The proposed research is based on the hypotheses that adsorbed anions and cations can have various distributions and interactions on metal oxide surfaces, such as patch and mixed distributions, preferential adsorption to different surface hydroxyl groups, formation of surface and three dimensional clusters, electrostatic repulsion among adsorbed anions, cation-bridging of anionic surface species, and surface-induced hydrogen bonds. Currently, there are no technologies to determine these fundamental surface features, which limit our ability to develop multi-component adsorption models for prediction of the fate and transport of pollutants in the environment and the adsorption capacity of adsorbents in water treatment systems. The surface analysis methods established in this study will enable scientists and engineers to investigate competitive adsorption of pollutants and co-existing compounds on mineral and adsorbent surfaces, chemical reactions on catalyst (such as titanium dioxides) and nano-material surfaces, and poisoning of catalysts by irreversible adsorption of co-existing compounds in solutions, at molecular levels. Understanding the distribution and interaction of adsorbed multi-component species will lead to the development of new adsorption models and invention of more effective adsorbents and catalysts.

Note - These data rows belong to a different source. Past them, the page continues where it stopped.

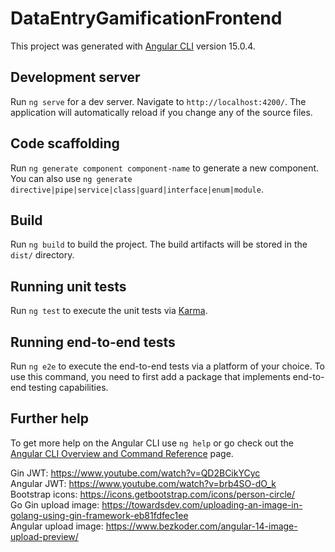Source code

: # DataEntryGamificationFrontend

This project was generated with [Angular CLI](https://github.com/angular/angular-cli) version 15.0.4.

## Development server

Run `ng serve` for a dev server. Navigate to `http://localhost:4200/`. The application will automatically reload if you change any of the source files.

## Code scaffolding

Run `ng generate component component-name` to generate a new component. You can also use `ng generate directive|pipe|service|class|guard|interface|enum|module`.

## Build

Run `ng build` to build the project. The build artifacts will be stored in the `dist/` directory.

## Running unit tests

Run `ng test` to execute the unit tests via [Karma](https://karma-runner.github.io).

## Running end-to-end tests

Run `ng e2e` to execute the end-to-end tests via a platform of your choice. To use this command, you need to first add a package that implements end-to-end testing capabilities.

## Further help

To get more help on the Angular CLI use `ng help` or go check out the [Angular CLI Overview and Command Reference](https://angular.io/cli) page.  

Gin JWT: https://www.youtube.com/watch?v=QD2BCikYCyc  
Angular JWT: https://www.youtube.com/watch?v=brb4SO-dO_k  
Bootstrap icons: https://icons.getbootstrap.com/icons/person-circle/  
Go Gin upload image: https://towardsdev.com/uploading-an-image-in-golang-using-gin-framework-eb81fdfec1ee  
Angular upload image: https://www.bezkoder.com/angular-14-image-upload-preview/  


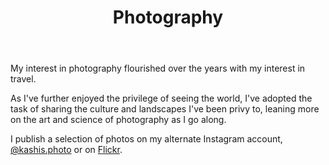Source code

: ---
templateKey: photography-page
title: Photography
description: Some of the photos that I take
image: /img/home-jumbotron.jpg
body: |
  My interest in photography flourished over the years with my interest in travel.

  As I've further enjoyed the privilege of seeing the world, I've adopted the task of sharing the culture and landscapes I've been privy to, leaning more on the art and science of photography as I go along.
  
  I publish a selection of photos on my alternate Instagram account, <a href="https://www.instagram.com/kashis.photo/" title="See my photos on Instagram" target="blank" rel="noopener">@kashis.photo</a> or on <a href="https://www.flickr.com/people/kashisau/" title="See my photos on Flickr" target="blank" rel="noopener">Flickr</a>.
ctaPrimary:
  btnText: "@kashis.photo on Instagram"
  url: https://www.instagram.com/kashis.photo/
  title: See my photos on Instagram
ctaSecondary:
  btnText: "See my photos on Flickr"
  url: https://www.flickr.com/people/kashisau/
  title: See my photos on Flickr
photos:
  - babel:
    title: Tower of Babel
    blurb: A tower that is built for a yearly festival in Kathmandu Vally
    image: /img/photo-tower-of-babel.jpg
  - sunset:
    title: Sunset on the Arno
    blurb: Sunset captured on the Arno river in Florence
    image: /img/photo-sunset-on-the-arno.jpg
  - simrat:
    title: Simrat the baby elephant
    blurb: A rescued service elephant, Simrat, captured from our sunrise walk together with his mother and handlers
    image: /img/photo-stolid-majesty.jpg
  - himalayas:
    title: Sunrise in Jomsom
    blurb: The stillness of twilight captured just as the first sign of sunrise hits the Nepalese Himalayas
    image: /img/photo-sunrise-in-jomsom.jpg
  - mausoleum:
    title: Taj Mahal
    blurb: The magnificent Taj Mahal at sunrise, captured from the gardens in front
    image: /img/photo-taj-mahal-sunrise.jpg
  - sunrise:
    title: Flecks of sunrise
    blurb: The sky painted in a brilliant hue on the Annapurnia mountain range in Nepal
    image: /img/photo-flecks-of-sunrise.jpg
---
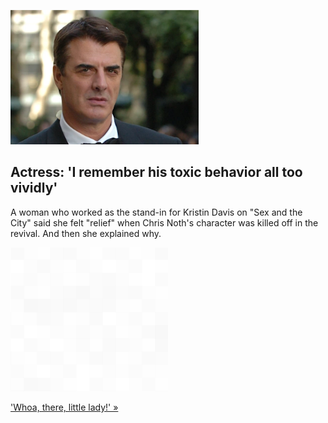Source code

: 
![Actress: 'I remember his toxic behavior all too vividly'](./20211223055851.png)
## Actress: 'I remember his toxic behavior all too vividly'

A woman who worked as the stand-in for Kristin Davis on "Sex and the City" said she felt "relief" when Chris Noth's character was killed off in the revival. And then she explained why.

![pic](../square_bg.png)

['Whoa, there, little lady!' »](https://www.yahoo.com/entertainment/chris-noth-sexual-assault-claims-sex-and-the-city-200947122.html)
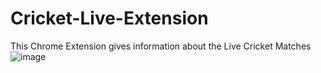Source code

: # Cricket-Live-Extension
This Chrome Extension gives information about the Live Cricket Matches
![image](https://github.com/Ketan-Sing-h/Cricket-Live-Extension/assets/102852482/7164e5c2-91ea-4587-92b0-f030b5fa2f4d)
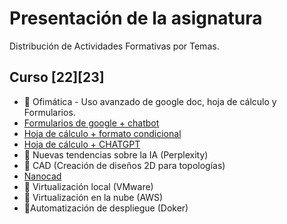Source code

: # Presentación de la asignatura
Distribución de Actividades Formativas por Temas. 

## Curso [22][23]
* 📎 Ofimática - Uso avanzado de google doc, hoja de cálculo y Formularios.
* [Formularios de google + chatbot](https://github.com/calles/GII_TIC/tree/main/temario/Ofim%C3%A1tica/Google%20formularios)
* [Hoja de cálculo + formato condicional](https://github.com/calles/GII_TIC/tree/main/temario/Ofim%C3%A1tica/Google%20hoja%20de%20c%C3%A1lculo/Formato%20condicional)
* [Hoja de cálculo + CHATGPT](https://github.com/calles/GII_TIC/tree/main/temario/Ofim%C3%A1tica/Google%20hoja%20de%20c%C3%A1lculo/CHATGPT)
* 📎 Nuevas tendencias sobre la IA (Perplexity)
* 📎 CAD (Creación de diseños 2D para topologías)
* [Nanocad](https://github.com/calles/GII_TIC/tree/main/temario/CAD)
* 📎 Virtualización local (VMware)
* 📎 Virtualización en la nube (AWS)
* 📎Automatización de despliegue (Doker)






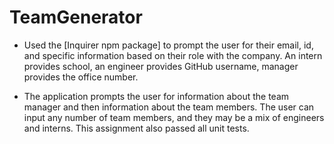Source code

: # TeamGenerator


* Used the [Inquirer npm package] to prompt the user for their email, id, and specific information based on their role with the company. An intern provides school,  an engineer provides GitHub username, manager provides the office number.

* The application prompts the user for information about the team manager and then information about the team members. The user can input any number of team members, and they may be a mix of engineers and interns. This assignment  also passed all unit tests. 


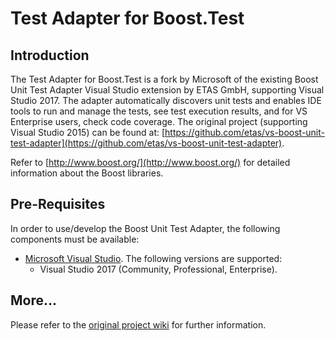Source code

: # Test Adapter for Boost.Test

## Introduction
The Test Adapter for Boost.Test is a fork by Microsoft of the existing Boost Unit Test Adapter Visual Studio extension by ETAS GmbH, supporting Visual Studio 2017. The adapter automatically discovers unit tests and enables IDE tools to run and manage the tests, see test execution results, and for VS Enterprise users, check code coverage. The original project (supporting Visual Studio 2015) can be found at: [https://github.com/etas/vs-boost-unit-test-adapter](https://github.com/etas/vs-boost-unit-test-adapter).

Refer to [http://www.boost.org/](http://www.boost.org/) for detailed information about the Boost libraries.

## Pre-Requisites

In order to use/develop the Boost Unit Test Adapter, the following components must be available:
- [Microsoft Visual Studio](https://www.visualstudio.com/). The following versions are supported:
  + Visual Studio 2017 (Community, Professional, Enterprise).

## More...

Please refer to the [original project wiki](https://github.com/etas/vs-boost-unit-test-adapter/wiki) for further information.
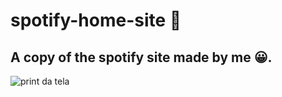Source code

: # spotify-home-site 🎵
 ## A copy of the spotify site made by me 😀.<br>
 <img src="https://user-images.githubusercontent.com/69609443/132127141-786f2632-32c6-4232-8ffe-e8c2fac70590.png" width="" alt="print da tela">
 <br>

This project integrates cutting-edge research and broader education of graduate, undergraduate, and pre-college students, and underrepresented groups. A graduate student will be trained by performing the proposed research under the PI?s supervision. An undergraduate student will participate in some of the research through a Stevens Summer Scholarship program. The PI and graduate research assistant will demonstrate the EC-STM imaging process to undergraduate students in the EN375LA Environmental Engineering Laboratory class and to middle and high school students and school teachers through existing outreach programs. The PI will integrate the research findings into the course materials of EN 551 Environmental Chemistry of Soils and Natural Surfaces. The key findings will be published in scientific journals and reported at scientific and non-scientific meetings.